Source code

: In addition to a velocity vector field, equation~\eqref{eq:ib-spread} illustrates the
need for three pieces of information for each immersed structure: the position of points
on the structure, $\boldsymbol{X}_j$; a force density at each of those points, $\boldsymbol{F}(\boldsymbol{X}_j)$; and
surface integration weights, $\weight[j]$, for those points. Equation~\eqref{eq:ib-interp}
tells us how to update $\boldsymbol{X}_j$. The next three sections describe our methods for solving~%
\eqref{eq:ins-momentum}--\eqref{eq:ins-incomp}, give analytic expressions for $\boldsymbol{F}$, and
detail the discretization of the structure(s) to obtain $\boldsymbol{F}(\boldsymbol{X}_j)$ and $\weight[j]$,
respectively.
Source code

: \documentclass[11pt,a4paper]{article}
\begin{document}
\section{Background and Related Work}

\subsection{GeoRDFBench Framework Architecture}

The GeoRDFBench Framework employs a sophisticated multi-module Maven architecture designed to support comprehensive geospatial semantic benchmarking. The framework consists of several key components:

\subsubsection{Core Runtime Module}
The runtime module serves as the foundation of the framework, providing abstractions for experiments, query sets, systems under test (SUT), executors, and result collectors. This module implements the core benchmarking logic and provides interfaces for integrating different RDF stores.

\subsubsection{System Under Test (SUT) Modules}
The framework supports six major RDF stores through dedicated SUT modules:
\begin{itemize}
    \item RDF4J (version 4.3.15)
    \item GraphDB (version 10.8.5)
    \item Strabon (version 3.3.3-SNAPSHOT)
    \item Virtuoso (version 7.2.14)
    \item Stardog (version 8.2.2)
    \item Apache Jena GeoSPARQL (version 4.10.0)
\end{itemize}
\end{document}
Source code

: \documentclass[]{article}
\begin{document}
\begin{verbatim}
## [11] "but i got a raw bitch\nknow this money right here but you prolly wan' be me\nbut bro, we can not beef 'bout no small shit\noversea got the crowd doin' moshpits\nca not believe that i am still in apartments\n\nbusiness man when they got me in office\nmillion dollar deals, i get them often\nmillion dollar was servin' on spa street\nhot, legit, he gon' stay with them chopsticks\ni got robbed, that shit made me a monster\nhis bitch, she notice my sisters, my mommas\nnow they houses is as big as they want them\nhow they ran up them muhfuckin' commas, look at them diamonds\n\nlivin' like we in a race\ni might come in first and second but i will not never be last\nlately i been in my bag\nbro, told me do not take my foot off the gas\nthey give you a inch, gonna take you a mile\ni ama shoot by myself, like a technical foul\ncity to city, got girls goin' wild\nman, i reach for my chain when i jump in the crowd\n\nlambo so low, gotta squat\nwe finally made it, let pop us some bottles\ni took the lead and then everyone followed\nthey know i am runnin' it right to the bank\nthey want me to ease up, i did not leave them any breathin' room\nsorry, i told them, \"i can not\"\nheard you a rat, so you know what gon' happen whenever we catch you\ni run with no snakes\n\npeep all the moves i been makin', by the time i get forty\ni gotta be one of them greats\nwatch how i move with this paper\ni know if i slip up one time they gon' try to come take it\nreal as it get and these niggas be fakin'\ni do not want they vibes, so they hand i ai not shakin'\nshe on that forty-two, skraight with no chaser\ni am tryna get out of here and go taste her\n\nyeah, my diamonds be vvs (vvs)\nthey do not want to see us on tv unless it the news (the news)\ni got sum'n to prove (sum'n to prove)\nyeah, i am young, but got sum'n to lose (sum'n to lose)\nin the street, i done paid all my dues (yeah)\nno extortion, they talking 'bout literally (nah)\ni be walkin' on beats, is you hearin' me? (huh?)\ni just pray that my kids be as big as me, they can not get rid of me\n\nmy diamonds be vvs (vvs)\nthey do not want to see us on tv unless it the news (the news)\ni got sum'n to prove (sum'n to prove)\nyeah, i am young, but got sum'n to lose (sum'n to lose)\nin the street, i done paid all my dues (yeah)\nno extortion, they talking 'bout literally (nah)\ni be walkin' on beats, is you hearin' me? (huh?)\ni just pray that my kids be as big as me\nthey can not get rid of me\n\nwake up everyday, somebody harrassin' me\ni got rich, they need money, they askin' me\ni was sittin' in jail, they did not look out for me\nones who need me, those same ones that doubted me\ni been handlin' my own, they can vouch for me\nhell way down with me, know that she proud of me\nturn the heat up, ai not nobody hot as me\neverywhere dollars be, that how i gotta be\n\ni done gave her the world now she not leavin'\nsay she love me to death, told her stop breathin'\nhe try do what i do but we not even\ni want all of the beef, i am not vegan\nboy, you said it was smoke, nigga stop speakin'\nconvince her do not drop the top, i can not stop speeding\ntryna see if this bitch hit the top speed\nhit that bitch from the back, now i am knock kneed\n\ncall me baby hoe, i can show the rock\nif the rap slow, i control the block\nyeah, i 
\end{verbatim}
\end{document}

= What needs to be done =
Transcribe the records above with every character unchanged.

= Task output =
Source code

: In addition to a velocity vector field, equation~\eqref{eq:ib-spread} illustrates the
need for three pieces of information for each immersed structure: the position of points
on the structure, $\boldsymbol{X}_j$; a force density at each of those points, $\boldsymbol{F}(\boldsymbol{X}_j)$; and
surface integration weights, $\weight[j]$, for those points. Equation~\eqref{eq:ib-interp}
tells us how to update $\boldsymbol{X}_j$. The next three sections describe our methods for solving~%
\eqref{eq:ins-momentum}--\eqref{eq:ins-incomp}, give analytic expressions for $\boldsymbol{F}$, and
detail the discretization of the structure(s) to obtain $\boldsymbol{F}(\boldsymbol{X}_j)$ and $\weight[j]$,
respectively.
Source code

: \documentclass[11pt,a4paper]{article}
\begin{document}
\section{Background and Related Work}

\subsection{GeoRDFBench Framework Architecture}

The GeoRDFBench Framework employs a sophisticated multi-module Maven architecture designed to support comprehensive geospatial semantic benchmarking. The framework consists of several key components:

\subsubsection{Core Runtime Module}
The runtime module serves as the foundation of the framework, providing abstractions for experiments, query sets, systems under test (SUT), executors, and result collectors. This module implements the core benchmarking logic and provides interfaces for integrating different RDF stores.

\subsubsection{System Under Test (SUT) Modules}
The framework supports six major RDF stores through dedicated SUT modules:
\begin{itemize}
    \item RDF4J (version 4.3.15)
    \item GraphDB (version 10.8.5)
    \item Strabon (version 3.3.3-SNAPSHOT)
    \item Virtuoso (version 7.2.14)
    \item Stardog (version 8.2.2)
    \item Apache Jena GeoSPARQL (version 4.10.0)
\end{itemize}
\end{document}
Source code

: \documentclass[]{article}
\begin{document}
\begin{verbatim}
## [11] "but i got a raw bitch\nknow this money right here but you prolly wan' be me\nbut bro, we can not beef 'bout no small shit\noversea got the crowd doin' moshpits\nca not believe that i am still in apartments\n\nbusiness man when they got me in office\nmillion dollar deals, i get them often\nmillion dollar was servin' on spa street\nhot, legit, he gon' stay with them chopsticks\ni got robbed, that shit made me a monster\nhis bitch, she notice my sisters, my mommas\nnow they houses is as big as they want them\nhow they ran up them muhfuckin' commas, look at them diamonds\n\nlivin' like we in a race\ni might come in first and second but i will not never be last\nlately i been in my bag\nbro, told me do not take my foot off the gas\nthey give you a inch, gonna take you a mile\ni ama shoot by myself, like a technical foul\ncity to city, got girls goin' wild\nman, i reach for my chain when i jump in the crowd\n\nlambo so low, gotta squat\nwe finally made it, let pop us some bottles\ni took the lead and then everyone followed\nthey know i am runnin' it right to the bank\nthey want me to ease up, i did not leave them any breathin' room\nsorry, i told them, \"i can not\"\nheard you a rat, so you know what gon' happen whenever we catch you\ni run with no snakes\n\npeep all the moves i been makin', by the time i get forty\ni gotta be one of them greats\nwatch how i move with this paper\ni know if i slip up one time they gon' try to come take it\nreal as it get and these niggas be fakin'\ni do not want they vibes, so they hand i ai not shakin'\nshe on that forty-two, skraight with no chaser\ni am tryna get out of here and go taste her\n\nyeah, my diamonds be vvs (vvs)\nthey do not want to see us on tv unless it the news (the news)\ni got sum'n to prove (sum'n to prove)\nyeah, i am young, but got sum'n to lose (sum'n to lose)\nin the street, i done paid all my dues (yeah)\nno extortion, they talking 'bout literally (nah)\ni be walkin' on beats, is you hearin' me? (huh?)\ni just pray that my kids be as big as me, they can not get rid of me\n\nmy diamonds be vvs (vvs)\nthey do not want to see us on tv unless it the news (the news)\ni got sum'n to prove (sum'n to prove)\nyeah, i am young, but got sum'n to lose (sum'n to lose)\nin the street, i done paid all my dues (yeah)\nno extortion, they talking 'bout literally (nah)\ni be walkin' on beats, is you hearin' me? (huh?)\ni just pray that my kids be as big as me\nthey can not get rid of me\n\nwake up everyday, somebody harrassin' me\ni got rich, they need money, they askin' me\ni was sittin' in jail, they did not look out for me\nones who need me, those same ones that doubted me\ni been handlin' my own, they can vouch for me\nhell way down with me, know that she proud of me\nturn the heat up, ai not nobody hot as me\neverywhere dollars be, that how i gotta be\n\ni done gave her the world now she not leavin'\nsay she love me to death, told her stop breathin'\nhe try do what i do but we not even\ni want all of the beef, i am not vegan\nboy, you said it was smoke, nigga stop speakin'\nconvince her do not drop the top, i can not stop speeding\ntryna see if this bitch hit the top speed\nhit that bitch from the back, now i am knock kneed\n\ncall me baby hoe, i can show the rock\nif the rap slow, i control the block\nyeah, i 
\end{verbatim}
\end{document}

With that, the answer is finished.